[Saved entries]
= = = = =
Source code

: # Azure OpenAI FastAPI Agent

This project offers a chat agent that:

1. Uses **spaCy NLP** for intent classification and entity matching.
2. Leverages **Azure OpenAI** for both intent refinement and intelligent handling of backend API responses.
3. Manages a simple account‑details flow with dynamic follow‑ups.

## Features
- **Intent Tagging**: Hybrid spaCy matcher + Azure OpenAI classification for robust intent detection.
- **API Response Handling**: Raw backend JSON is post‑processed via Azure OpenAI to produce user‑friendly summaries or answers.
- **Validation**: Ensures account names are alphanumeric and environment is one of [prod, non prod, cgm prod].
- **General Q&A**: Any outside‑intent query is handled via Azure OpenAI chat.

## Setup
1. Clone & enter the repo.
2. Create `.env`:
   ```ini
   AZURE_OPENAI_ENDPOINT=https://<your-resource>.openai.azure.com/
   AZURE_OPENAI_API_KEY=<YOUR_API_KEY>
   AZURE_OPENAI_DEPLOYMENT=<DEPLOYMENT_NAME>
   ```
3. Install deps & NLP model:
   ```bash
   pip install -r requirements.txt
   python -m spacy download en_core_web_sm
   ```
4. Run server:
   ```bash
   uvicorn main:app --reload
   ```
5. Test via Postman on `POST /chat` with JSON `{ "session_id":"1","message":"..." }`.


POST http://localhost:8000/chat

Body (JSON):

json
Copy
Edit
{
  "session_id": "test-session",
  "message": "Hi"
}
= = = = =
THE PROBLEM -> Copy each line of the data exactly, please.

RESPONSE AREA ->
Source code

: # Azure OpenAI FastAPI Agent

This project offers a chat agent that:

1. Uses **spaCy NLP** for intent classification and entity matching.
2. Leverages **Azure OpenAI** for both intent refinement and intelligent handling of backend API responses.
3. Manages a simple account‑details flow with dynamic follow‑ups.

## Features
- **Intent Tagging**: Hybrid spaCy matcher + Azure OpenAI classification for robust intent detection.
- **API Response Handling**: Raw backend JSON is post‑processed via Azure OpenAI to produce user‑friendly summaries or answers.
- **Validation**: Ensures account names are alphanumeric and environment is one of [prod, non prod, cgm prod].
- **General Q&A**: Any outside‑intent query is handled via Azure OpenAI chat.

## Setup
1. Clone & enter the repo.
2. Create `.env`:
   ```ini
   AZURE_OPENAI_ENDPOINT=https://<your-resource>.openai.azure.com/
   AZURE_OPENAI_API_KEY=<YOUR_API_KEY>
   AZURE_OPENAI_DEPLOYMENT=<DEPLOYMENT_NAME>
   ```
3. Install deps & NLP model:
   ```bash
   pip install -r requirements.txt
   python -m spacy download en_core_web_sm
   ```
4. Run server:
   ```bash
   uvicorn main:app --reload
   ```
5. Test via Postman on `POST /chat` with JSON `{ "session_id":"1","message":"..." }`.


POST http://localhost:8000/chat

Body (JSON):

json
Copy
Edit
{
  "session_id": "test-session",
  "message": "Hi"
}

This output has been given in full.